> _Records supplied_:
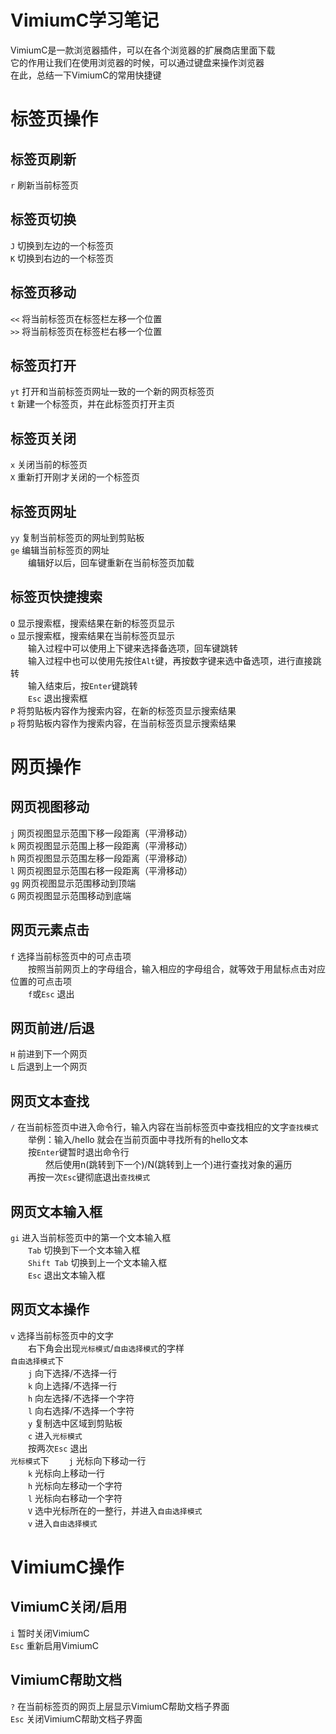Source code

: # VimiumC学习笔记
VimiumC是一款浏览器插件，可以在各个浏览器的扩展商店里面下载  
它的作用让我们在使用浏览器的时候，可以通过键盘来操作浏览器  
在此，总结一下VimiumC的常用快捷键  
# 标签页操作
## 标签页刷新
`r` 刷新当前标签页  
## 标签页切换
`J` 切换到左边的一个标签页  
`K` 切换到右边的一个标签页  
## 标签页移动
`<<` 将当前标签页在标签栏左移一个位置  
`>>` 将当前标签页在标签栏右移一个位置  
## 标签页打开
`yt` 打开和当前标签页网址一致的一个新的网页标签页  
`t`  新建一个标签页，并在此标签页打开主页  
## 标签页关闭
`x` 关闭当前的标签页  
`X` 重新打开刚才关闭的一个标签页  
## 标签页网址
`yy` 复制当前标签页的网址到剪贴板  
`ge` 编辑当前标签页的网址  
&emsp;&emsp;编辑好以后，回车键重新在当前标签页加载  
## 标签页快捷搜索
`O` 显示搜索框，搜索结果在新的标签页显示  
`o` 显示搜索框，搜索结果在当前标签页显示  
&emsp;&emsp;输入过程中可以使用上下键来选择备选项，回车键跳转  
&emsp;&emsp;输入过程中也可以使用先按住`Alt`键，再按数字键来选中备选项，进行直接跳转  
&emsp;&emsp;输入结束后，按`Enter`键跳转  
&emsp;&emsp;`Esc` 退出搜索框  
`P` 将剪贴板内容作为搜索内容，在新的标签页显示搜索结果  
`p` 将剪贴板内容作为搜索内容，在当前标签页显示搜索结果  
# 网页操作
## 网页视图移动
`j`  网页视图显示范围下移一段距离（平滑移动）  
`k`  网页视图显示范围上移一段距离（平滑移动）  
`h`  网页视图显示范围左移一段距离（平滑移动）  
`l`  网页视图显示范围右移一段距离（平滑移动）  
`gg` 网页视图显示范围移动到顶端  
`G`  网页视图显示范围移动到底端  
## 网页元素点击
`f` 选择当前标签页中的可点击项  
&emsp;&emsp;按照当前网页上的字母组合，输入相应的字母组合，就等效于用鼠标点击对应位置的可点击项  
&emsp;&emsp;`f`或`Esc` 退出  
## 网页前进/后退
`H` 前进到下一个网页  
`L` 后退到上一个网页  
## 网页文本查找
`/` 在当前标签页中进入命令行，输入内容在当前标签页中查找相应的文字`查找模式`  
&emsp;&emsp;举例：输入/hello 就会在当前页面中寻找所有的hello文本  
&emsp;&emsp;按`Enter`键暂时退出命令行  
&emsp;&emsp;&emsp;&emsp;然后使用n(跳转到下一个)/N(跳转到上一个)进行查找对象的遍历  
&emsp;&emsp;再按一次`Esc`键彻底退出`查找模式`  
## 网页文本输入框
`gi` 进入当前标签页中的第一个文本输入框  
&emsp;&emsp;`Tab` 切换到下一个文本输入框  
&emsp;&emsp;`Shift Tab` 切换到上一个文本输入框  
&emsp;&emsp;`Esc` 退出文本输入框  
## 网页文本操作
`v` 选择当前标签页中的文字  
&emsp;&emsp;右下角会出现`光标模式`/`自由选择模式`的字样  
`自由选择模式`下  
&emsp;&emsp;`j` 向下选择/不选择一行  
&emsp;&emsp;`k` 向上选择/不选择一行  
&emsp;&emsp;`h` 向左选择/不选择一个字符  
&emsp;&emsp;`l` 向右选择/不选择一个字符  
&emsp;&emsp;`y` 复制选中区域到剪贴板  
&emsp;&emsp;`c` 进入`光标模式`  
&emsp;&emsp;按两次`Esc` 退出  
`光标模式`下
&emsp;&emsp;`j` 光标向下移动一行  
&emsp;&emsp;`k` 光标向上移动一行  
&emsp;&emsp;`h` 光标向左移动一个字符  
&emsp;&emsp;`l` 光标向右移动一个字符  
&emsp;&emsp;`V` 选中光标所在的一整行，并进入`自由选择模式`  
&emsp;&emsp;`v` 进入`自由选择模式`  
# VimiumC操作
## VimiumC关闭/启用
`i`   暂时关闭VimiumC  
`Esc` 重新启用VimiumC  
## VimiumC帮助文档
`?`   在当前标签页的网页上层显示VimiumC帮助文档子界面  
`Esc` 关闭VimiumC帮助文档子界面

...

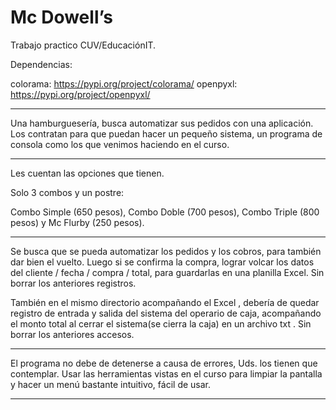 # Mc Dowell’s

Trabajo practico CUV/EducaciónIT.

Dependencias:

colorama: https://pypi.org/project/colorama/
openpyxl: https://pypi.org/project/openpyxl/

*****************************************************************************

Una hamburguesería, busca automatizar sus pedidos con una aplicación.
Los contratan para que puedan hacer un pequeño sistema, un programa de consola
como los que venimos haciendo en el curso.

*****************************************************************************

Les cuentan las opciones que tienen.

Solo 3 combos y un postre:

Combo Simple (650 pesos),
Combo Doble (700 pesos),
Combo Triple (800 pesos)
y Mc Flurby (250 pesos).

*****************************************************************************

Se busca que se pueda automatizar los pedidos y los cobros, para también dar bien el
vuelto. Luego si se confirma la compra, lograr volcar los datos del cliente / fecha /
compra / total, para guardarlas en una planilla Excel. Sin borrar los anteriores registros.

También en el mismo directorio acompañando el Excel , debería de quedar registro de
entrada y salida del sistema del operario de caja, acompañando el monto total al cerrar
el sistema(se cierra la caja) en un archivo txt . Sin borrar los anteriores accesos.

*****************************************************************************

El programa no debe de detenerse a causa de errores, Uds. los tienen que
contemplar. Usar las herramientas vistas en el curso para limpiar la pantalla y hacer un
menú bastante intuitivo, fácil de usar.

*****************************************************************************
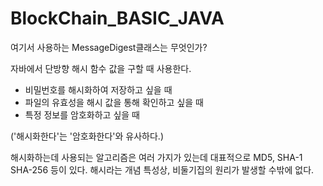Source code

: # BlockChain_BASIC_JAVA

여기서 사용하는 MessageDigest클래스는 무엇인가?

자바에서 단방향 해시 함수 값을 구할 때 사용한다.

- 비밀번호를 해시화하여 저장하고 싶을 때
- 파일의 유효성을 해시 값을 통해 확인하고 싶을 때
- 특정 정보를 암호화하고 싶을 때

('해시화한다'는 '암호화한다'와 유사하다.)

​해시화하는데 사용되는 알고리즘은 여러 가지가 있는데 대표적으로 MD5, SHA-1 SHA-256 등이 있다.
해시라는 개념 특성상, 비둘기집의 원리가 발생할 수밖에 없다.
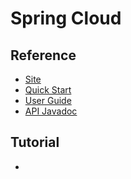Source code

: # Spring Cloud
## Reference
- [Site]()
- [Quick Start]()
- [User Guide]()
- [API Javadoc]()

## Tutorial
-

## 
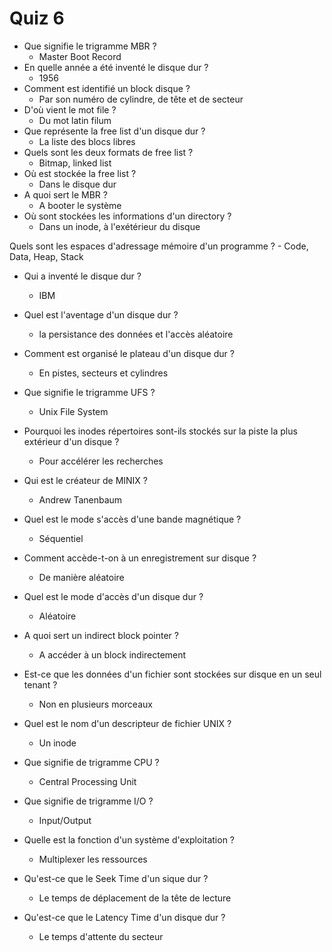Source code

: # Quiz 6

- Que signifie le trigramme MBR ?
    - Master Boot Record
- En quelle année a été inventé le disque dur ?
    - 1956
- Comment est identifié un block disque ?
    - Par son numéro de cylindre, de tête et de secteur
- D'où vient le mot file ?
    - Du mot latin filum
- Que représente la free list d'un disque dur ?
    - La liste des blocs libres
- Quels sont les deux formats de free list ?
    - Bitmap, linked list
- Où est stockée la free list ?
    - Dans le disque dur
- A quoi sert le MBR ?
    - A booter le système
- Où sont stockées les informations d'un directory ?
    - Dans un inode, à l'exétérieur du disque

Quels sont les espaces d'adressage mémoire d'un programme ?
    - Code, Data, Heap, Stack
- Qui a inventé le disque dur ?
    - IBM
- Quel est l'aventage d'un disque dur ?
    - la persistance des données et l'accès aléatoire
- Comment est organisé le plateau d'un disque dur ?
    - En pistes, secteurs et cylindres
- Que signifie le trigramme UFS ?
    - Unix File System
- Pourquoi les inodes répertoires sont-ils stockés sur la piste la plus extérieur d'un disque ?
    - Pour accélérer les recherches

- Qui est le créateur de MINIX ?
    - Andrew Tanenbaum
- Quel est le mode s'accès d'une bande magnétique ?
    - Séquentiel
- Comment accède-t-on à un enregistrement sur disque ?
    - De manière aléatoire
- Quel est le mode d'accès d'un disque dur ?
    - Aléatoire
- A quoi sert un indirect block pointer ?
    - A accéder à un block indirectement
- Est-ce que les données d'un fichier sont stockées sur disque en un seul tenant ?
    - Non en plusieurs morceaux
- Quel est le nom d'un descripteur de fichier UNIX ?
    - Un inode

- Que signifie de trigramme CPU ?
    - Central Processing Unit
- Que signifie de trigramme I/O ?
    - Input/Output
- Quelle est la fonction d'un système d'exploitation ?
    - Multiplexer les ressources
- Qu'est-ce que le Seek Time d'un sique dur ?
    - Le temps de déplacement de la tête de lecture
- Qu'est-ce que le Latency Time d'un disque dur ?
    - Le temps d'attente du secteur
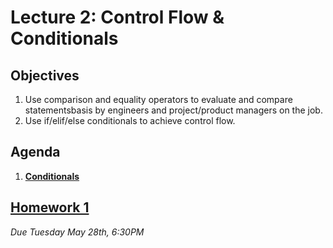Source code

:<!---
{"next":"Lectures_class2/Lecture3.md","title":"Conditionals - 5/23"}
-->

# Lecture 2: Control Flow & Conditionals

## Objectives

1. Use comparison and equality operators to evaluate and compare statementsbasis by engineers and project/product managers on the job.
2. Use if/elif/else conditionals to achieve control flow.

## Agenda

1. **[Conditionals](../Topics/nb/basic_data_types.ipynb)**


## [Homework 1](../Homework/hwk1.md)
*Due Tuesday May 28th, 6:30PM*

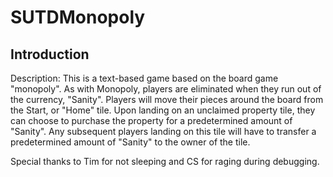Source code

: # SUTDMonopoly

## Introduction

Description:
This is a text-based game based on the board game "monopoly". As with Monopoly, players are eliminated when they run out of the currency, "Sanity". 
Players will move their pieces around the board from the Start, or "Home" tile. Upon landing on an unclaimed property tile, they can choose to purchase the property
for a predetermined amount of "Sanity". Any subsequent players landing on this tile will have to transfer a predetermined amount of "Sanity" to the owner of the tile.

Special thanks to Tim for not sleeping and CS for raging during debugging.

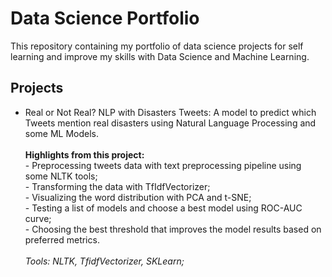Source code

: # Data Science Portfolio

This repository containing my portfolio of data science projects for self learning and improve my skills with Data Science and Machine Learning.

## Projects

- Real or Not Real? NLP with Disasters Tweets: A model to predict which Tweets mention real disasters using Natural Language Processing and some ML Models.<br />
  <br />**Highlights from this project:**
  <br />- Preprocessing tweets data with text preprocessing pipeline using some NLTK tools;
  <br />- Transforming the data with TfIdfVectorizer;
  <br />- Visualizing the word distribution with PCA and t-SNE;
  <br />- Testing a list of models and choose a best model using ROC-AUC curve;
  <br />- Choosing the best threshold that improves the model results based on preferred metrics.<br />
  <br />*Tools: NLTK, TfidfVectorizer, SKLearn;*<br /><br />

> _Exercise aim_:
Take the lines above starting at the one containing "y Mc Flurby (250 pesos)." and ending at the one containing "- Comment est identifié un block disque ?", and print them again exactly, without pictures.

> _Response to the exercise_:
y Mc Flurby (250 pesos).

*****************************************************************************

Se busca que se pueda automatizar los pedidos y los cobros, para también dar bien el
vuelto. Luego si se confirma la compra, lograr volcar los datos del cliente / fecha /
compra / total, para guardarlas en una planilla Excel. Sin borrar los anteriores registros.

También en el mismo directorio acompañando el Excel , debería de quedar registro de
entrada y salida del sistema del operario de caja, acompañando el monto total al cerrar
el sistema(se cierra la caja) en un archivo txt . Sin borrar los anteriores accesos.

*****************************************************************************

El programa no debe de detenerse a causa de errores, Uds. los tienen que
contemplar. Usar las herramientas vistas en el curso para limpiar la pantalla y hacer un
menú bastante intuitivo, fácil de usar.

*****************************************************************************
Source code

: # BlockChain_BASIC_JAVA

여기서 사용하는 MessageDigest클래스는 무엇인가?

자바에서 단방향 해시 함수 값을 구할 때 사용한다.

- 비밀번호를 해시화하여 저장하고 싶을 때
- 파일의 유효성을 해시 값을 통해 확인하고 싶을 때
- 특정 정보를 암호화하고 싶을 때

('해시화한다'는 '암호화한다'와 유사하다.)

​해시화하는데 사용되는 알고리즘은 여러 가지가 있는데 대표적으로 MD5, SHA-1 SHA-256 등이 있다.
해시라는 개념 특성상, 비둘기집의 원리가 발생할 수밖에 없다.
Source code

: # Spring Cloud
## Reference
- [Site]()
- [Quick Start]()
- [User Guide]()
- [API Javadoc]()

## Tutorial
-

## 
Source code

: # Quiz 6

- Que signifie le trigramme MBR ?
    - Master Boot Record
- En quelle année a été inventé le disque dur ?
    - 1956
- Comment est identifié un block disque ?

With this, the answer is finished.